§ **WHAT IS NEEDED**
Work through the material below and count the lines holding the word "second"; give that count and nothing more.

§ **MATERIALS PROVIDED**

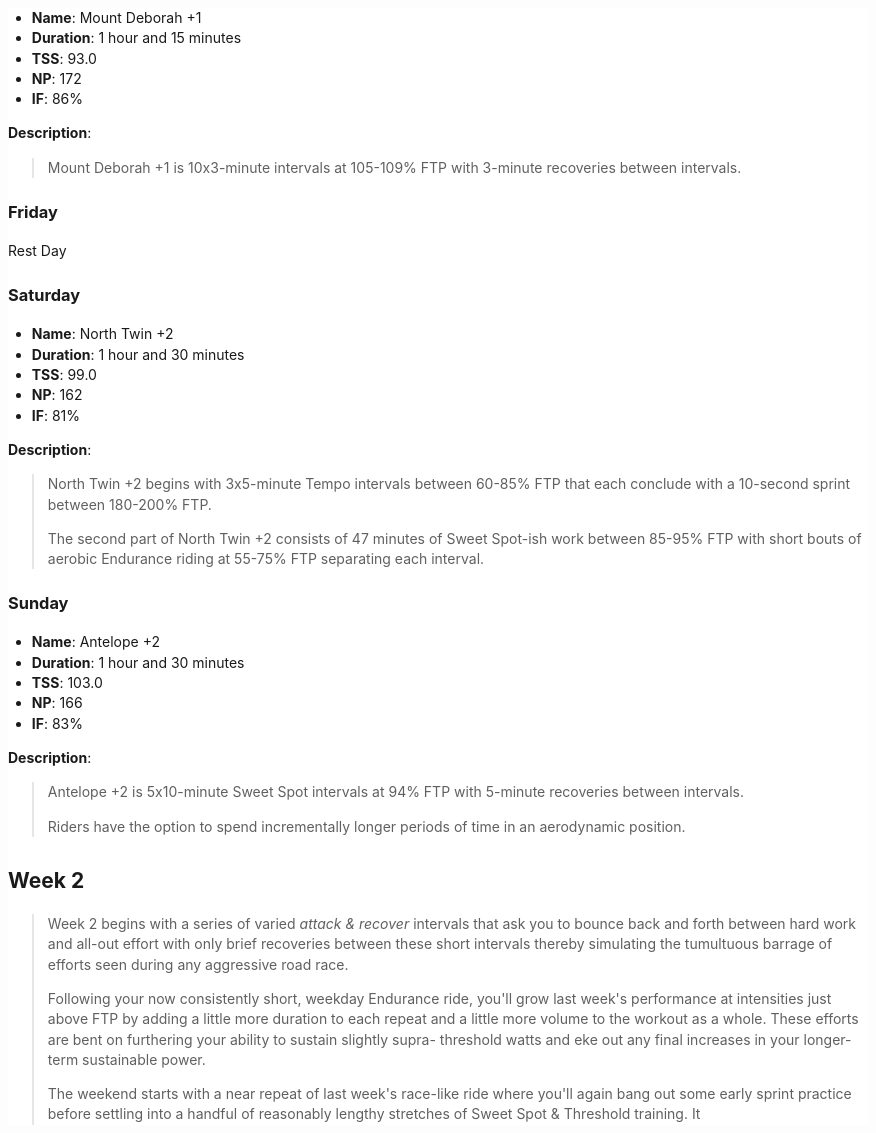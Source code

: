 * **Name**: Mount Deborah +1
* **Duration**: 1 hour and 15 minutes
* **TSS**: 93.0
* **NP**: 172
* **IF**: 86%

**Description**:

> Mount Deborah +1 is 10x3-minute intervals at 105-109% FTP with 3-minute
> recoveries between intervals.


### Friday 

Rest Day


### Saturday 

* **Name**: North Twin +2
* **Duration**: 1 hour and 30 minutes
* **TSS**: 99.0
* **NP**: 162
* **IF**: 81%

**Description**:

> North Twin +2 begins with 3x5-minute Tempo intervals between 60-85% FTP that
> each conclude with a 10-second sprint between 180-200% FTP.
> 
> The second part of North Twin +2 consists of 47 minutes of Sweet Spot-ish work
> between 85-95% FTP with short bouts of aerobic Endurance riding at 55-75% FTP
> separating each interval.


### Sunday 

* **Name**: Antelope +2
* **Duration**: 1 hour and 30 minutes
* **TSS**: 103.0
* **NP**: 166
* **IF**: 83%

**Description**:

> Antelope +2 is 5x10-minute Sweet Spot intervals at 94% FTP with 5-minute
> recoveries between intervals.
> 
> Riders have the option to spend incrementally longer periods of time in an
> aerodynamic position.

## Week 2

> Week 2 begins with a series of varied  _attack & recover_ intervals that ask
> you to bounce back and forth between hard work and all-out effort with only
> brief recoveries between these short intervals thereby simulating the
> tumultuous barrage of efforts seen during any aggressive road race.
> 
> Following your now consistently short, weekday Endurance ride, you'll grow
> last week's performance at intensities just above FTP by adding a little more
> duration to each repeat and a little more volume to the workout as a whole.
> These efforts are bent on furthering your ability to sustain slightly supra-
> threshold watts and eke out any final increases in your longer-term
> sustainable power.
> 
> The weekend starts with a near repeat of last week's race-like ride where
> you'll again bang out some early sprint practice before settling into a
> handful of reasonably lengthy stretches of Sweet Spot & Threshold training. It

§ **PROBLEM SOLUTION**
2